EU agrees to delay anti-deforestation law by one year
But the EPP's proposal to weaken the law failed, in a blow to the center-right group's anti-red tape drive.
The European Union’s new anti-deforestation rules will be delayed by one year but no major changes will be made to the content of the legislation, European decision makers agreed on Tuesday evening.
The result is a blow to the center-right European People’s Party, which had attempted to weaken the law — a key pillar of the Green Deal — as part of its push to lighten the regulatory burden on business.
The deal struck between European Parliament, the Council of the EU, and the European Commission on Tuesday means the Commission’s original proposal to delay the law by one year stands. It will now come into force on Dec. 30, 2025.
But amendments proposed by the EPP and passed by the European Parliament have been abandoned, after they met with strong resistance from the Commission and EU member countries.

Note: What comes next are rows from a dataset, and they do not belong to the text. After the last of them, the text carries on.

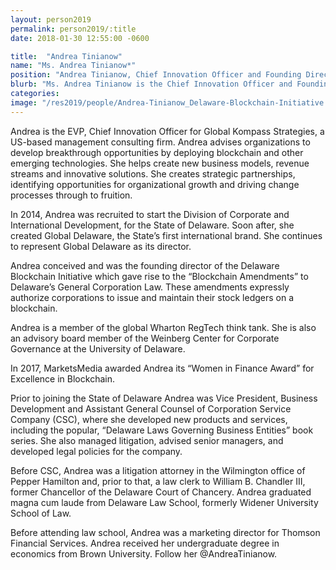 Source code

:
 ```yaml
---
layout: person2019
permalink: person2019/:title
date: 2018-01-30 12:55:00 -0600

title:  "Andrea Tinianow"
name: "Ms. Andrea Tinianow*"
position: "Andrea Tinianow, Chief Innovation Officer and Founding Director, Delaware Blockchain Initiative"
blurb: "Ms. Andrea Tinianow is the Chief Innovation Officer and Founding Director at Delaware Blockchain Initiative"
categories: 
image: "/res2019/people/Andrea-Tinianow_Delaware-Blockchain-Initiative.jpg"
---
```

Andrea is the EVP, Chief Innovation Officer for Global Kompass Strategies, a US-based management consulting firm. Andrea advises organizations to develop breakthrough opportunities by deploying blockchain and other emerging technologies. She helps create new business models, revenue streams and innovative solutions. She creates strategic partnerships, identifying opportunities for organizational growth and driving change processes through to fruition.

In 2014, Andrea was recruited to start the Division of Corporate and International Development, for the State of Delaware. Soon after, she created Global Delaware, the State’s first international brand. She continues to represent Global Delaware as its director.

Andrea conceived and was the founding director of the Delaware Blockchain Initiative which gave rise to the “Blockchain Amendments” to Delaware’s General Corporation Law.  These amendments expressly authorize corporations to issue and maintain their stock ledgers on a blockchain.

Andrea is a member of the global Wharton RegTech think tank. She is also an advisory board member of the Weinberg Center for Corporate Governance at the University of Delaware.

In 2017, MarketsMedia awarded Andrea its “Women in Finance Award” for Excellence in Blockchain.

Prior to joining the State of Delaware Andrea was Vice President, Business Development and Assistant General Counsel of Corporation Service Company (CSC), where she developed new products and services, including the popular, “Delaware Laws Governing Business Entities” book series. She also managed litigation, advised senior managers, and developed legal policies for the company.

Before CSC, Andrea was a litigation attorney in the Wilmington office of Pepper Hamilton and, prior to that, a law clerk to William B. Chandler III, former Chancellor of the Delaware Court of Chancery. Andrea graduated magna cum laude from Delaware Law School, formerly Widener University School of Law.

Before attending law school, Andrea was a marketing director for Thomson Financial Services. Andrea received her undergraduate degree in economics from Brown University. Follow her @AndreaTinianow.
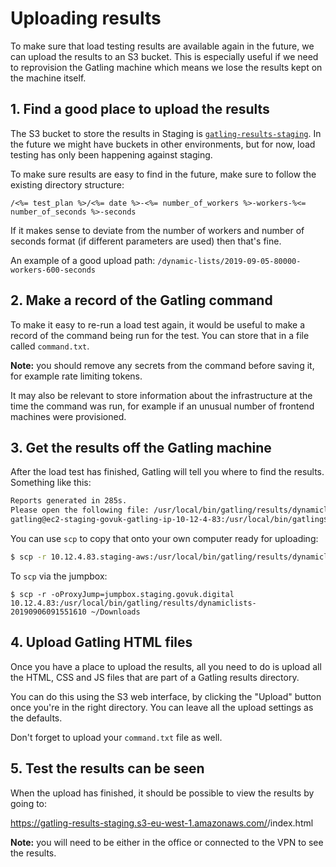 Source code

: # Uploading results

To make sure that load testing results are available again in the future, we
can upload the results to an S3 bucket. This is especially useful if we need to
reprovision the Gatling machine which means we lose the results kept on the
machine itself.

## 1. Find a good place to upload the results

The S3 bucket to store the results in Staging is
[`gatling-results-staging`][bucket]. In the future we might have buckets in
other environments, but for now, load testing has only been happening against
staging.

[bucket]: https://s3.console.aws.amazon.com/s3/buckets/gatling-results-staging/?region=eu-west-2&tab=overview

To make sure results are easy to find in the future, make sure to follow the
existing directory structure:

```erb
/<%= test_plan %>/<%= date %>-<%= number_of_workers %>-workers-%<= number_of_seconds %>-seconds
```

If it makes sense to deviate from the number of workers and number of seconds
format (if different parameters are used) then that's fine.

An example of a good upload path:
`/dynamic-lists/2019-09-05-80000-workers-600-seconds`

## 2. Make a record of the Gatling command

To make it easy to re-run a load test again, it would be useful to make a
record of the command being run for the test. You can store that in a file
called `command.txt`.

**Note:** you should remove any secrets from the command before saving it, for
example rate limiting tokens.

It may also be relevant to store information about the infrastructure at the
time the command was run, for example if an unusual number of frontend machines
were provisioned.

## 3. Get the results off the Gatling machine

After the load test has finished, Gatling will tell you where to find the
results. Something like this:

```sh
Reports generated in 285s.
Please open the following file: /usr/local/bin/gatling/results/dynamiclists-20190906091551610/index.html
gatling@ec2-staging-govuk-gatling-ip-10-12-4-83:/usr/local/bin/gatling$
```

You can use `scp` to copy that onto your own computer ready for uploading:

```sh
$ scp -r 10.12.4.83.staging-aws:/usr/local/bin/gatling/results/dynamiclists-20190906091551610 ~/Downloads
```

To `scp` via the jumpbox:

```ssh
$ scp -r -oProxyJump=jumpbox.staging.govuk.digital 10.12.4.83:/usr/local/bin/gatling/results/dynamiclists-20190906091551610 ~/Downloads
```

## 4. Upload Gatling HTML files

Once you have a place to upload the results, all you need to do is upload all
the HTML, CSS and JS files that are part of a Gatling results directory.

You can do this using the S3 web interface, by clicking the "Upload" button
once you're in the right directory. You can leave all the upload settings as
the defaults.

Don't forget to upload your `command.txt` file as well.

## 5. Test the results can be seen

When the upload has finished, it should be possible to view the results by
going to:

https://gatling-results-staging.s3-eu-west-1.amazonaws.com/<directory>/index.html

**Note:** you will need to be either in the office or connected to the VPN to
see the results.
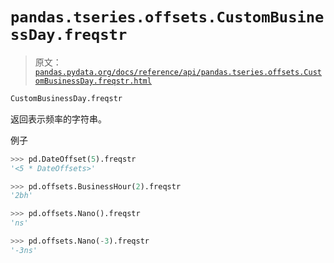 # `pandas.tseries.offsets.CustomBusinessDay.freqstr`

> 原文：[`pandas.pydata.org/docs/reference/api/pandas.tseries.offsets.CustomBusinessDay.freqstr.html`](https://pandas.pydata.org/docs/reference/api/pandas.tseries.offsets.CustomBusinessDay.freqstr.html)

```py
CustomBusinessDay.freqstr
```

返回表示频率的字符串。

例子

```py
>>> pd.DateOffset(5).freqstr
'<5 * DateOffsets>' 
```

```py
>>> pd.offsets.BusinessHour(2).freqstr
'2bh' 
```

```py
>>> pd.offsets.Nano().freqstr
'ns' 
```

```py
>>> pd.offsets.Nano(-3).freqstr
'-3ns' 
```
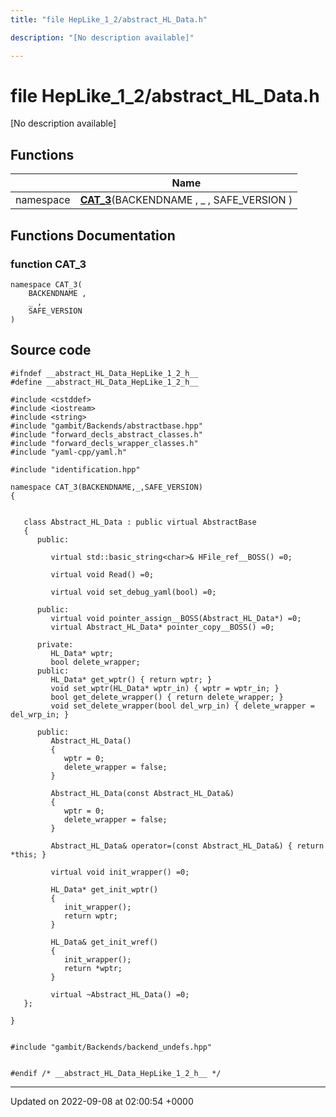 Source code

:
 ```yaml
---
title: "file HepLike_1_2/abstract_HL_Data.h"

description: "[No description available]"

---
```


# file HepLike_1_2/abstract_HL_Data.h

[No description available]

## Functions

|                | Name           |
| -------------- | -------------- |
| namespace | **[CAT_3](/documentation/code/files/abstract__hl__data_8h/#function-abstract-hl-data-h-cat-3)**(BACKENDNAME , _ , SAFE_VERSION ) |


## Functions Documentation

### function CAT_3

```
namespace CAT_3(
    BACKENDNAME ,
    _ ,
    SAFE_VERSION 
)
```




## Source code

```
#ifndef __abstract_HL_Data_HepLike_1_2_h__
#define __abstract_HL_Data_HepLike_1_2_h__

#include <cstddef>
#include <iostream>
#include <string>
#include "gambit/Backends/abstractbase.hpp"
#include "forward_decls_abstract_classes.h"
#include "forward_decls_wrapper_classes.h"
#include "yaml-cpp/yaml.h"

#include "identification.hpp"

namespace CAT_3(BACKENDNAME,_,SAFE_VERSION)
{
   
   
   class Abstract_HL_Data : public virtual AbstractBase
   {
      public:
   
         virtual std::basic_string<char>& HFile_ref__BOSS() =0;
   
         virtual void Read() =0;
   
         virtual void set_debug_yaml(bool) =0;
   
      public:
         virtual void pointer_assign__BOSS(Abstract_HL_Data*) =0;
         virtual Abstract_HL_Data* pointer_copy__BOSS() =0;
   
      private:
         HL_Data* wptr;
         bool delete_wrapper;
      public:
         HL_Data* get_wptr() { return wptr; }
         void set_wptr(HL_Data* wptr_in) { wptr = wptr_in; }
         bool get_delete_wrapper() { return delete_wrapper; }
         void set_delete_wrapper(bool del_wrp_in) { delete_wrapper = del_wrp_in; }
   
      public:
         Abstract_HL_Data()
         {
            wptr = 0;
            delete_wrapper = false;
         }
   
         Abstract_HL_Data(const Abstract_HL_Data&)
         {
            wptr = 0;
            delete_wrapper = false;
         }
   
         Abstract_HL_Data& operator=(const Abstract_HL_Data&) { return *this; }
   
         virtual void init_wrapper() =0;
   
         HL_Data* get_init_wptr()
         {
            init_wrapper();
            return wptr;
         }
   
         HL_Data& get_init_wref()
         {
            init_wrapper();
            return *wptr;
         }
   
         virtual ~Abstract_HL_Data() =0;
   };
   
}


#include "gambit/Backends/backend_undefs.hpp"


#endif /* __abstract_HL_Data_HepLike_1_2_h__ */
```


-------------------------------

Updated on 2022-09-08 at 02:00:54 +0000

These amendments include a proposal to create a new “no risk” category that would reduce due diligence requirements for commodities sourced from areas at zero or negligible risk of deforestation. The Council of the EU had raised concerns about the compatibility of such a measure with World Trade Organization rules, and which POLITICO reported the EPP had finally dropped late last week.
That backtrack was not the first in the saga. Back in November, the EPP abandoned a number of more radical proposed reforms to the law, ahead of the November vote in Parliament. These included a two-year delay, and a suite of carve-outs that critics argued would have substantially weakened the law’s intended purpose of ensuring products sold within the EU do not contribute to global deforestation.
Still, in a concession to the EPP, the Commission on Tuesday agreed to look into how to simplify the regulation and reduce regulatory burden when the law is reviewed in 2028.
“The Commission will provide further clarifications and explore additional simplifications, and streamline reporting and document obligations, to keep them to a necessary minimum,” the agreed statement read.
The text will now go through a final vote in the Parliament’s environment committee and in plenary before it’s published in the EU Official Journal, and becomes law.